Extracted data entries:
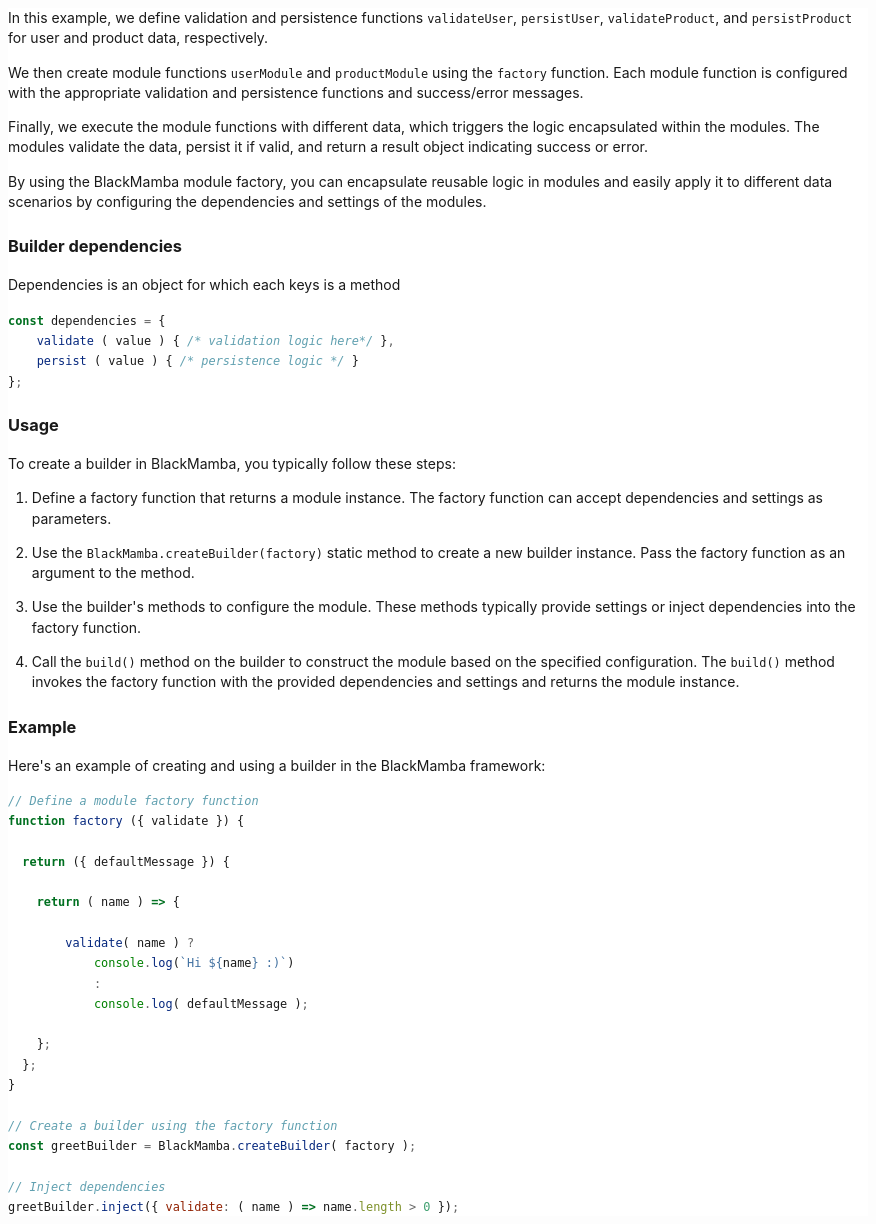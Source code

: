 In this example, we define validation and persistence functions `validateUser`, `persistUser`, `validateProduct`, and `persistProduct` for user and product data, respectively.

We then create module functions `userModule` and `productModule` using the `factory` function. Each module function is configured with the appropriate validation and persistence functions and success/error messages.

Finally, we execute the module functions with different data, which triggers the logic encapsulated within the modules. The modules validate the data, persist it if valid, and return a result object indicating success or error.

By using the BlackMamba module factory, you can encapsulate reusable logic in modules and easily apply it to different data scenarios by configuring the dependencies and settings of the modules.

### Builder dependencies

Dependencies is an object for which each keys is a method
```javascript
const dependencies = {
    validate ( value ) { /* validation logic here*/ },
    persist ( value ) { /* persistence logic */ }
};
```

### Usage

To create a builder in BlackMamba, you typically follow these steps:

1. Define a factory function that returns a module instance. The factory function can accept dependencies and settings as parameters.

2. Use the `BlackMamba.createBuilder(factory)` static method to create a new builder instance. Pass the factory function as an argument to the method.

3. Use the builder's methods to configure the module. These methods typically provide settings or inject dependencies into the factory function.

4. Call the `build()` method on the builder to construct the module based on the specified configuration. The `build()` method invokes the factory function with the provided dependencies and settings and returns the module instance.

### Example

Here's an example of creating and using a builder in the BlackMamba framework:

```javascript
// Define a module factory function
function factory ({ validate }) {

  return ({ defaultMessage }) {

    return ( name ) => {

        validate( name ) ?
            console.log(`Hi ${name} :)`)
            :
            console.log( defaultMessage );

    };
  };
}

// Create a builder using the factory function
const greetBuilder = BlackMamba.createBuilder( factory );

// Inject dependencies
greetBuilder.inject({ validate: ( name ) => name.length > 0 });

```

What to work on: First drop every picture, then print the data above exactly as it stands.

Exercise result:
Source code

: In this example, we define validation and persistence functions `validateUser`, `persistUser`, `validateProduct`, and `persistProduct` for user and product data, respectively.

We then create module functions `userModule` and `productModule` using the `factory` function. Each module function is configured with the appropriate validation and persistence functions and success/error messages.

Finally, we execute the module functions with different data, which triggers the logic encapsulated within the modules. The modules validate the data, persist it if valid, and return a result object indicating success or error.

By using the BlackMamba module factory, you can encapsulate reusable logic in modules and easily apply it to different data scenarios by configuring the dependencies and settings of the modules.

### Builder dependencies

Dependencies is an object for which each keys is a method
```javascript
const dependencies = {
    validate ( value ) { /* validation logic here*/ },
    persist ( value ) { /* persistence logic */ }
};
```

### Usage

To create a builder in BlackMamba, you typically follow these steps:

1. Define a factory function that returns a module instance. The factory function can accept dependencies and settings as parameters.

2. Use the `BlackMamba.createBuilder(factory)` static method to create a new builder instance. Pass the factory function as an argument to the method.

3. Use the builder's methods to configure the module. These methods typically provide settings or inject dependencies into the factory function.

4. Call the `build()` method on the builder to construct the module based on the specified configuration. The `build()` method invokes the factory function with the provided dependencies and settings and returns the module instance.

### Example

Here's an example of creating and using a builder in the BlackMamba framework:

```javascript
// Define a module factory function
function factory ({ validate }) {

  return ({ defaultMessage }) {

    return ( name ) => {

        validate( name ) ?
            console.log(`Hi ${name} :)`)
            :
            console.log( defaultMessage );

    };
  };
}

// Create a builder using the factory function
const greetBuilder = BlackMamba.createBuilder( factory );

// Inject dependencies
greetBuilder.inject({ validate: ( name ) => name.length > 0 });

```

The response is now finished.